That being said, I really like Oliver Stone, and I like the fact that he has always been very open about his personal drug use. It's interesting, if you watch that documentary about "Natural Born Killers" on the DVD; there's that part where Stone's assistant/producer(?) admits that they were rally taking mushrooms while driving around in the desert scouting locations, and that an actual cop followed them for a while, and that that actual experience ended up directly in the film with Mickey and Mallory.
I really like "Natural Born Killers." I think it's one of his best films, and is also one of the best films of the last quarter of the 20th Century. For me, it worked on so many levels, and it was the ultimate big-budget/indie/film-school film coming from within the studio system (if that statement isn't too much of a contradiction).

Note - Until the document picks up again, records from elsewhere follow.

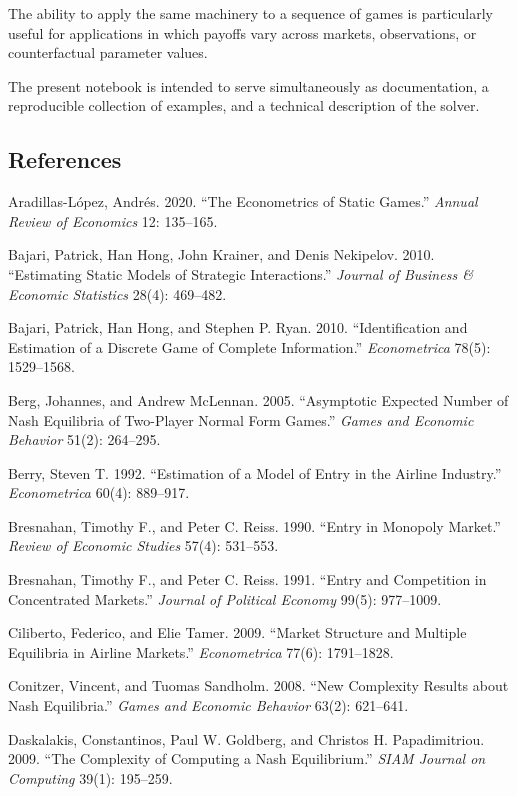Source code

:\documentclass[11pt]{article}
\begin{document}
The ability to apply the same machinery to a sequence of games is
particularly useful for applications in which payoffs vary across
markets, observations, or counterfactual parameter values.

The present notebook is intended to serve simultaneously as
documentation, a reproducible collection of examples, and a technical
description of the solver.

    \hypertarget{references}{%
\subsection{References}\label{references}}

Aradillas-López, Andrés. 2020. ``The Econometrics of Static Games.''
\emph{Annual Review of Economics} 12: 135--165.

Bajari, Patrick, Han Hong, John Krainer, and Denis Nekipelov. 2010.
``Estimating Static Models of Strategic Interactions.'' \emph{Journal of
Business \& Economic Statistics} 28(4): 469--482.

Bajari, Patrick, Han Hong, and Stephen P. Ryan. 2010. ``Identification
and Estimation of a Discrete Game of Complete Information.''
\emph{Econometrica} 78(5): 1529--1568.

Berg, Johannes, and Andrew McLennan. 2005. ``Asymptotic Expected Number
of Nash Equilibria of Two-Player Normal Form Games.'' \emph{Games and
Economic Behavior} 51(2): 264--295.

Berry, Steven T. 1992. ``Estimation of a Model of Entry in the Airline
Industry.'' \emph{Econometrica} 60(4): 889--917.

Bresnahan, Timothy F., and Peter C. Reiss. 1990. ``Entry in Monopoly
Market.'' \emph{Review of Economic Studies} 57(4): 531--553.

Bresnahan, Timothy F., and Peter C. Reiss. 1991. ``Entry and Competition
in Concentrated Markets.'' \emph{Journal of Political Economy} 99(5):
977--1009.

Ciliberto, Federico, and Elie Tamer. 2009. ``Market Structure and
Multiple Equilibria in Airline Markets.'' \emph{Econometrica} 77(6):
1791--1828.

Conitzer, Vincent, and Tuomas Sandholm. 2008. ``New Complexity Results
about Nash Equilibria.'' \emph{Games and Economic Behavior} 63(2):
621--641.

Daskalakis, Constantinos, Paul W. Goldberg, and Christos H.
Papadimitriou. 2009. ``The Complexity of Computing a Nash Equilibrium.''
\emph{SIAM Journal on Computing} 39(1): 195--259.
\end{document}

I think part of that film's special magic was that it started with a Quentin Tarantino screenplay, which Stone then proceeded to massively re-write in the screenplay-stage beyond all recognition (much to the chagrin of Mr. Tarantino), but that uneasy after-the-fact collaboration worked, and created a hyper-real document that truly captured those heady, media-filled times in a way that no other film managed to do at that time. It is the fact that there is still much of Tarantino's original story, and his trademark, retro-cute cultural-kitsch nostalgia, underneath that film, that makes it only that much stronger -- it helps diffuse Stone's occasional political over-zealousness, which can at times make his films "preachy." In hindsight, the Stone/Tarantino collaboration in the writing department did create a superior document of the times.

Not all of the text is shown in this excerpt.